* WHAT TO WORK ON *
Set down the data below word for word, and leave the images aside.

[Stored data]
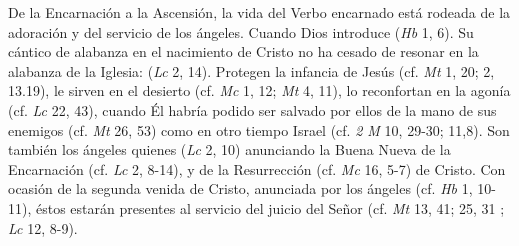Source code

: 	 De la Encarnación a la Ascensión, la vida del Verbo encarnado está rodeada de la adoración y del servicio de los ángeles. Cuando Dios introduce  (\emph{Hb} 1, 6). Su cántico de alabanza en el nacimiento de Cristo no ha cesado de resonar en la alabanza de la Iglesia:  (\emph{Lc} 2, 14). Protegen la infancia de Jesús (cf. \emph{Mt} 1, 20; 2, 13.19), le sirven en el desierto (cf. \emph{Mc} 1, 12; \emph{Mt} 4, 11), lo reconfortan en la agonía (cf. \emph{Lc} 22, 43), cuando Él habría podido ser salvado por ellos de la mano de sus enemigos (cf. \emph{Mt} 26, 53) como en otro tiempo Israel (cf. \emph{2 M} 10, 29-30; 11,8). Son también los ángeles quienes  (\emph{Lc} 2, 10) anunciando la Buena Nueva de la Encarnación (cf. \emph{Lc} 2, 8-14), y de la Resurrección (cf. \emph{Mc} 16, 5-7) de Cristo. Con ocasión de la segunda venida de Cristo, anunciada por los ángeles (cf. \emph{Hb} 1, 10-11), éstos estarán presentes al servicio del juicio del Señor (cf. \emph{Mt} 13, 41; 25, 31 ; \emph{Lc} 12, 8-9).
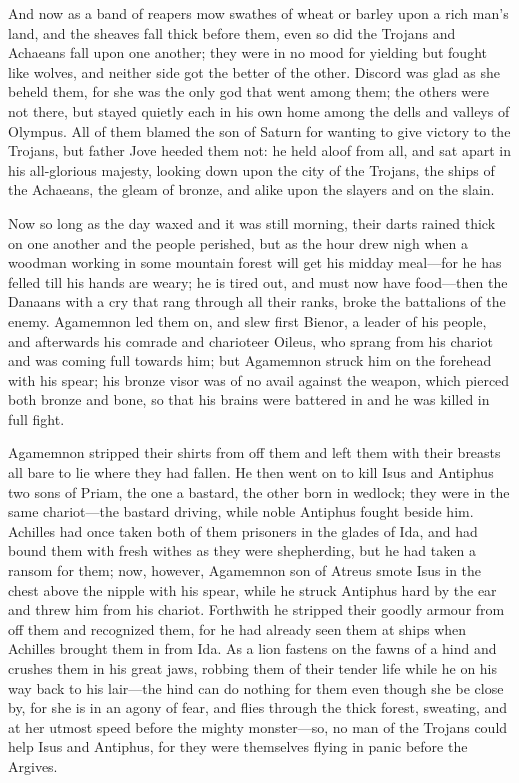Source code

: And now as a band of reapers mow swathes of wheat or barley upon a rich
man’s land, and the sheaves fall thick before them, even so did the
Trojans and Achaeans fall upon one another; they were in no mood for
yielding but fought like wolves, and neither side got the better of the
other. Discord was glad as she beheld them, for she was the only god that
went among them; the others were not there, but stayed quietly each in his
own home among the dells and valleys of Olympus. All of them blamed the
son of Saturn for wanting to give victory to the Trojans, but father Jove
heeded them not: he held aloof from all, and sat apart in his all-glorious
majesty, looking down upon the city of the Trojans, the ships of the
Achaeans, the gleam of bronze, and alike upon the slayers and on the
slain.

Now so long as the day waxed and it was still morning, their darts rained
thick on one another and the people perished, but as the hour drew nigh
when a woodman working in some mountain forest will get his midday meal—for
he has felled till his hands are weary; he is tired out, and must now have
food—then the Danaans with a cry that rang through all their ranks,
broke the battalions of the enemy. Agamemnon led them on, and slew first
Bienor, a leader of his people, and afterwards his comrade and charioteer
Oileus, who sprang from his chariot and was coming full towards him; but
Agamemnon struck him on the forehead with his spear; his bronze visor was
of no avail against the weapon, which pierced both bronze and bone, so
that his brains were battered in and he was killed in full fight.

Agamemnon stripped their shirts from off them and left them with their
breasts all bare to lie where they had fallen. He then went on to kill
Isus and Antiphus two sons of Priam, the one a bastard, the other born in
wedlock; they were in the same chariot—the bastard driving, while
noble Antiphus fought beside him. Achilles had once taken both of them
prisoners in the glades of Ida, and had bound them with fresh withes as
they were shepherding, but he had taken a ransom for them; now, however,
Agamemnon son of Atreus smote Isus in the chest above the nipple with his
spear, while he struck Antiphus hard by the ear and threw him from his
chariot. Forthwith he stripped their goodly armour from off them and
recognized them, for he had already seen them at ships when Achilles
brought them in from Ida. As a lion fastens on the fawns of a hind and
crushes them in his great jaws, robbing them of their tender life while he
on his way back to his lair—the hind can do nothing for them even
though she be close by, for she is in an agony of fear, and flies through
the thick forest, sweating, and at her utmost speed before the mighty
monster—so, no man of the Trojans could help Isus and Antiphus, for
they were themselves flying in panic before the Argives.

* ANSWER BELOW *
Source code

: 	 De la Encarnación a la Ascensión, la vida del Verbo encarnado está rodeada de la adoración y del servicio de los ángeles. Cuando Dios introduce  (\emph{Hb} 1, 6). Su cántico de alabanza en el nacimiento de Cristo no ha cesado de resonar en la alabanza de la Iglesia:  (\emph{Lc} 2, 14). Protegen la infancia de Jesús (cf. \emph{Mt} 1, 20; 2, 13.19), le sirven en el desierto (cf. \emph{Mc} 1, 12; \emph{Mt} 4, 11), lo reconfortan en la agonía (cf. \emph{Lc} 22, 43), cuando Él habría podido ser salvado por ellos de la mano de sus enemigos (cf. \emph{Mt} 26, 53) como en otro tiempo Israel (cf. \emph{2 M} 10, 29-30; 11,8). Son también los ángeles quienes  (\emph{Lc} 2, 10) anunciando la Buena Nueva de la Encarnación (cf. \emph{Lc} 2, 8-14), y de la Resurrección (cf. \emph{Mc} 16, 5-7) de Cristo. Con ocasión de la segunda venida de Cristo, anunciada por los ángeles (cf. \emph{Hb} 1, 10-11), éstos estarán presentes al servicio del juicio del Señor (cf. \emph{Mt} 13, 41; 25, 31 ; \emph{Lc} 12, 8-9).
Source code

: And now as a band of reapers mow swathes of wheat or barley upon a rich
man’s land, and the sheaves fall thick before them, even so did the
Trojans and Achaeans fall upon one another; they were in no mood for
yielding but fought like wolves, and neither side got the better of the
other. Discord was glad as she beheld them, for she was the only god that
went among them; the others were not there, but stayed quietly each in his
own home among the dells and valleys of Olympus. All of them blamed the
son of Saturn for wanting to give victory to the Trojans, but father Jove
heeded them not: he held aloof from all, and sat apart in his all-glorious
majesty, looking down upon the city of the Trojans, the ships of the
Achaeans, the gleam of bronze, and alike upon the slayers and on the
slain.

Now so long as the day waxed and it was still morning, their darts rained
thick on one another and the people perished, but as the hour drew nigh
when a woodman working in some mountain forest will get his midday meal—for
he has felled till his hands are weary; he is tired out, and must now have
food—then the Danaans with a cry that rang through all their ranks,
broke the battalions of the enemy. Agamemnon led them on, and slew first
Bienor, a leader of his people, and afterwards his comrade and charioteer
Oileus, who sprang from his chariot and was coming full towards him; but
Agamemnon struck him on the forehead with his spear; his bronze visor was
of no avail against the weapon, which pierced both bronze and bone, so
that his brains were battered in and he was killed in full fight.

Agamemnon stripped their shirts from off them and left them with their
breasts all bare to lie where they had fallen. He then went on to kill
Isus and Antiphus two sons of Priam, the one a bastard, the other born in
wedlock; they were in the same chariot—the bastard driving, while
noble Antiphus fought beside him. Achilles had once taken both of them
prisoners in the glades of Ida, and had bound them with fresh withes as
they were shepherding, but he had taken a ransom for them; now, however,
Agamemnon son of Atreus smote Isus in the chest above the nipple with his
spear, while he struck Antiphus hard by the ear and threw him from his
chariot. Forthwith he stripped their goodly armour from off them and
recognized them, for he had already seen them at ships when Achilles
brought them in from Ida. As a lion fastens on the fawns of a hind and
crushes them in his great jaws, robbing them of their tender life while he
on his way back to his lair—the hind can do nothing for them even
though she be close by, for she is in an agony of fear, and flies through
the thick forest, sweating, and at her utmost speed before the mighty
monster—so, no man of the Trojans could help Isus and Antiphus, for
they were themselves flying in panic before the Argives.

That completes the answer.